Collected data entries:
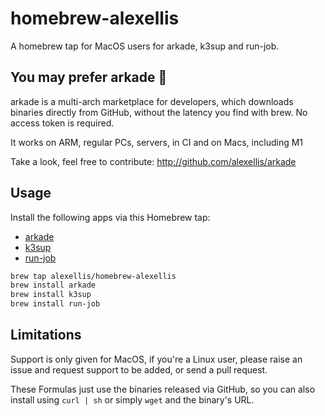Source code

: # homebrew-alexellis

A homebrew tap for MacOS users for arkade, k3sup and run-job.

## You may prefer arkade 🙌

arkade is a multi-arch marketplace for developers, which downloads binaries directly from GitHub, without the latency you find with brew. No access token is required.

It works on ARM, regular PCs, servers, in CI and on Macs, including M1

Take a look, feel free to contribute: http://github.com/alexellis/arkade

## Usage

Install the following apps via this Homebrew tap:

* [arkade](http://github.com/alexellis/arkade)
* [k3sup](http://github.com/alexellis/k3sup)
* [run-job](http://github.com/alexellis/run-job)

```bash
brew tap alexellis/homebrew-alexellis
brew install arkade
brew install k3sup
brew install run-job
```

## Limitations

Support is only given for MacOS, if you're a Linux user, please raise an issue and request support to be added, or send a pull request.

These Formulas just use the binaries released via GitHub, so you can also install using `curl | sh` or simply `wget` and the binary's URL.

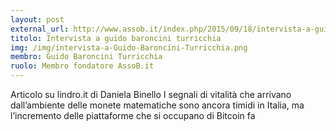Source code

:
 ```yaml
---
layout: post
external_url: http://www.assob.it/index.php/2015/09/18/intervista-a-guido-baroncini-turricchia/
titolo: Intervista a guido baroncini turricchia
img: /img/intervista-a-Guido-Baroncini-Turricchia.png
membro: Guido Baroncini Turricchia
ruolo: Membro fondatore AssoB.it
---
```


Articolo su lindro.it di Daniela Binello I segnali di vitalità che arrivano dall’ambiente delle monete matematiche sono ancora timidi in Italia, ma l’incremento delle piattaforme che si occupano di Bitcoin fa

Required work:
Exact repeats of the lines from the first one in the data through the line containing "## Limitations" make up the answer. Pictures do not.

Completed task:
Source code

: # homebrew-alexellis

A homebrew tap for MacOS users for arkade, k3sup and run-job.

## You may prefer arkade 🙌

arkade is a multi-arch marketplace for developers, which downloads binaries directly from GitHub, without the latency you find with brew. No access token is required.

It works on ARM, regular PCs, servers, in CI and on Macs, including M1

Take a look, feel free to contribute: http://github.com/alexellis/arkade

## Usage

Install the following apps via this Homebrew tap:

* [arkade](http://github.com/alexellis/arkade)
* [k3sup](http://github.com/alexellis/k3sup)
* [run-job](http://github.com/alexellis/run-job)

```bash
brew tap alexellis/homebrew-alexellis
brew install arkade
brew install k3sup
brew install run-job
```

## Limitations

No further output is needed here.